Have you experienced challenges in exporting to the European Union (EU)?  Do you have any ideas for making it easier to export to the EU by enhancing U.S.-EU regulatory cooperation?  If so, we want to hear from you.  In response to requests for additional time to provide comments, the Department of Commerce has reopened the comment period for its Federal Register Notice, “Request for Public Comments Concerning Regulatory Cooperation between the United States and the European Union That Would Help Eliminate or Reduce Unnecessary Divergences in Regulation and in Standards Used in Regulation That Impede U.S. Exports”.

The United States Department of Commerce strives to eliminate differences in regulatory measures between the U.S. and the EU, while also promoting free and open trade as well as protecting public health and safety, the environment, intellectual property, and consumers’ rights. The Federal Register Notice is a medium where all associations, business, and individuals in U.S. and EU countries can voice their challenges and recommendations regarding regulatory divergences.  Your comments are important in assisting us to increase awareness of trade impediments and improve exporting between the U.S. and EU.

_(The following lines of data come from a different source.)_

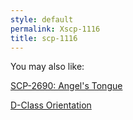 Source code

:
```yaml
---
style: default
permalink: Xscp-1116
title: scp-1116
---
```

You may also like:

[SCP-2690: Angel's Tongue](http://scp-wiki.net/scp-2690)

[D-Class Orientation](http://scp-wiki.net/d-class-orientation)
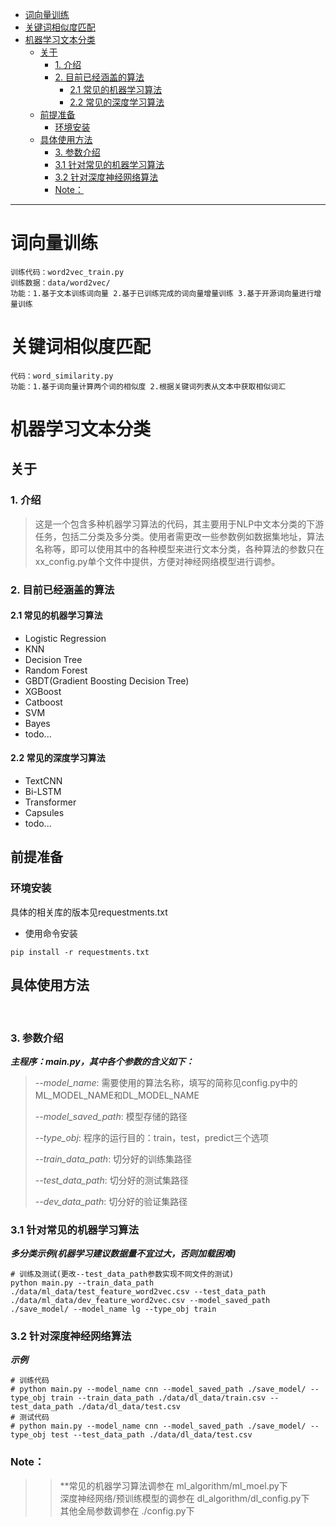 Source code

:


- [词向量训练](#词向量训练)
- [关键词相似度匹配](#关键词相似度匹配)
- [机器学习文本分类](#机器学习文本分类)
  - [关于 ](#关于-)
    - [1. 介绍](#1-介绍)
    - [2. 目前已经涵盖的算法](#2-目前已经涵盖的算法)
      - [2.1 常见的机器学习算法](#21-常见的机器学习算法)
      - [2.2 常见的深度学习算法](#22-常见的深度学习算法)
  - [前提准备 ](#前提准备-)
    - [环境安装](#环境安装)
  - [具体使用方法 ](#具体使用方法-)
    - [3. 参数介绍](#3-参数介绍)
    - [3.1 针对常见的机器学习算法](#31-针对常见的机器学习算法)
    - [3.2 针对深度神经网络算法](#32-针对深度神经网络算法)
    - [Note：](#note)

---
# 词向量训练
    训练代码：word2vec_train.py
    训练数据：data/word2vec/
    功能：1.基于文本训练词向量 2.基于已训练完成的词向量增量训练 3.基于开源词向量进行增量训练

# 关键词相似度匹配
    代码：word_similarity.py
    功能：1.基于词向量计算两个词的相似度 2.根据关键词列表从文本中获取相似词汇

# 机器学习文本分类
## 关于 <a name = "关于"></a>
### 1. 介绍

> 这是一个包含多种机器学习算法的代码，其主要用于NLP中文本分类的下游任务，包括二分类及多分类。使用者需更改一些参数例如数据集地址，算法名称等，即可以使用其中的各种模型来进行文本分类，各种算法的参数只在xx_config.py单个文件中提供，方便对神经网络模型进行调参。
### 2. 目前已经涵盖的算法
#### 2.1 常见的机器学习算法

- Logistic Regression
- KNN
- Decision Tree
- Random Forest
- GBDT(Gradient Boosting Decision Tree)
- XGBoost
- Catboost
- SVM
- Bayes
- todo...


#### 2.2 常见的深度学习算法

- TextCNN
- Bi-LSTM
- Transformer
- Capsules
- todo...





## 前提准备 <a name = "前提准备"></a>

### 环境安装

具体的相关库的版本见requestments.txt

- 使用命令安装

```
pip install -r requestments.txt
```



## 具体使用方法 <a name = "具体使用方法"></a>
<br>

### 3. 参数介绍
***主程序：main.py，其中各个参数的含义如下：***


> *--model_name*: 需要使用的算法名称，填写的简称见config.py中的ML_MODEL_NAME和DL_MODEL_NAME
> 
> *--model_saved_path*: 模型存储的路径
> 
> *--type_obj*: 程序的运行目的：train，test，predict三个选项
> 
> *--train_data_path*: 切分好的训练集路径
>
> *--test_data_path*: 切分好的测试集路径
> 
> *--dev_data_path*: 切分好的验证集路径
### 3.1 针对常见的机器学习算法


***多分类示例(机器学习建议数据量不宜过大，否则加载困难)***

```
# 训练及测试(更改--test_data_path参数实现不同文件的测试)
python main.py --train_data_path ./data/ml_data/test_feature_word2vec.csv --test_data_path ./data/ml_data/dev_feature_word2vec.csv --model_saved_path ./save_model/ --model_name lg --type_obj train
```


### 3.2 针对深度神经网络算法


***示例***

```
# 训练代码
# python main.py --model_name cnn --model_saved_path ./save_model/ --type_obj train --train_data_path ./data/dl_data/train.csv --test_data_path ./data/dl_data/test.csv
# 测试代码
# python main.py --model_name cnn --model_saved_path ./save_model/ --type_obj test --test_data_path ./data/dl_data/test.csv

```

### Note：
>> **常见的机器学习算法调参在 ml_algorithm/ml_moel.py下<br>深度神经网络/预训练模型的调参在 dl_algorithm/dl_config.py下<br>其他全局参数调参在 ./config.py下

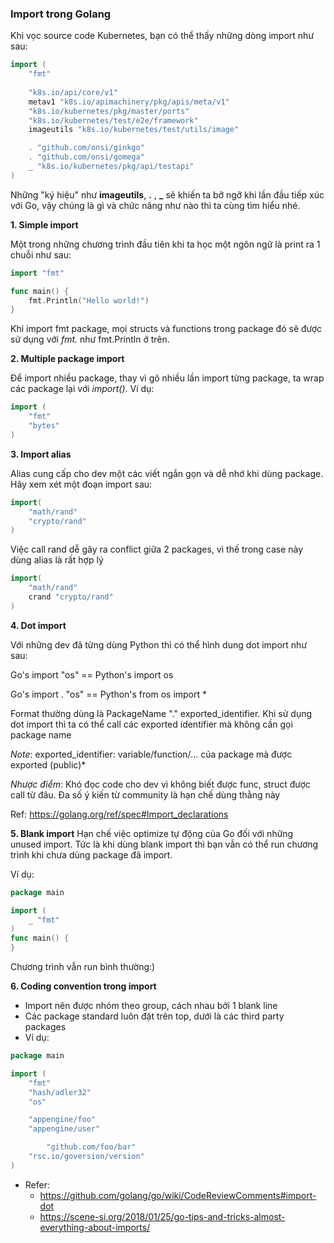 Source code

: ### Import trong Golang
Khi vọc source code Kubernetes, bạn có thể thấy những dòng import như sau:
```go
import (
	"fmt"
	
	"k8s.io/api/core/v1"
	metav1 "k8s.io/apimachinery/pkg/apis/meta/v1"
	"k8s.io/kubernetes/pkg/master/ports"
	"k8s.io/kubernetes/test/e2e/framework"
	imageutils "k8s.io/kubernetes/test/utils/image"

	. "github.com/onsi/ginkgo"
	. "github.com/onsi/gomega"
	_ "k8s.io/kubernetes/pkg/api/testapi"
)
```
Những "ký hiệu" như **imageutils**, **.** , **_** sẽ khiến ta bỡ ngỡ khi lần đầu tiếp xúc với Go, vậy chúng là gì và chức năng như nào thì ta cùng tìm hiểu nhé.

**1. Simple import**

Một trong những chương trình đầu tiên khi ta học một ngôn ngữ là print ra 1 chuỗi như sau:
```go
import "fmt"

func main() {
    fmt.Println("Hello world!")
}
```
Khi import fmt package, mọi structs và functions trong package đó sẽ được sử dụng với *fmt.* như fmt.Println ở trên.

**2. Multiple package import**

Để import nhiều package, thay vì gõ nhiều lần import từng package, ta wrap các package lại với *import()*. 
Ví dụ:
```go
import (
    "fmt"
    "bytes"
)
```

**3. Import alias**

Alias cung cấp cho dev một các viết ngắn gọn và dễ nhớ khi dùng package.
Hãy xem xét một đoạn import sau:
```go
import(
    "math/rand"
    "crypto/rand"
)
```
Việc call rand dễ gây ra conflict giữa 2 packages, vì thế trong case này dùng alias là rất hợp lý
```go
import(
	"math/rand"
    crand "crypto/rand"
)
```
**4. Dot import**

Với những dev đã từng dùng Python thì có thể hình dung dot import như sau:

Go's import "os" == Python's import os

Go's import . "os" == Python's from os import *

Format thường dùng là PackageName "." exported_identifier. 
Khi sử dụng dot import thì ta có thể call các exported identifier mà không cần gọi package name

*Note*: exported_identifier: variable/function/... của package mà được exported (public)*

*Nhược điểm*: Khó đọc code cho dev vì không biết được func, struct được call từ đâu. Đa số ý kiến từ community là hạn chế dùng thằng này

Ref: https://golang.org/ref/spec#Import_declarations

**5. Blank import**
Hạn chế việc optimize tự động của Go đối với những unused import. Tức là khi dùng blank import thì bạn vẫn có thể run chương trình khi chưa dùng package đã import.

Ví dụ:
```go
package main

import (
	_ "fmt"
)
func main() {
}

```
Chương trình vẫn run bình thường:)

**6. Coding convention trong import**

- Import nên được nhóm theo group, cách nhau bởi 1 blank line
- Các package standard luôn đặt trên top, dưới là các third party packages
- Ví dụ:
```go
package main

import (
	"fmt"
	"hash/adler32"
	"os"

	"appengine/foo"
	"appengine/user"

        "github.com/foo/bar"
	"rsc.io/goversion/version"
)
```

- Refer:
	- https://github.com/golang/go/wiki/CodeReviewComments#import-dot
	- https://scene-si.org/2018/01/25/go-tips-and-tricks-almost-everything-about-imports/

The new deadline for comments is August 8, 2011.

Comments may be submitted electronically via Regulations.gov.  You may also access the Docket Folder, where you can read comments that have already been submitted (check the box labeled “Public Submission”). While we appreciate and encourage discussion here on our blog, the only way to ensure consideration of your input is to submit comments through the form on Regulations.gov.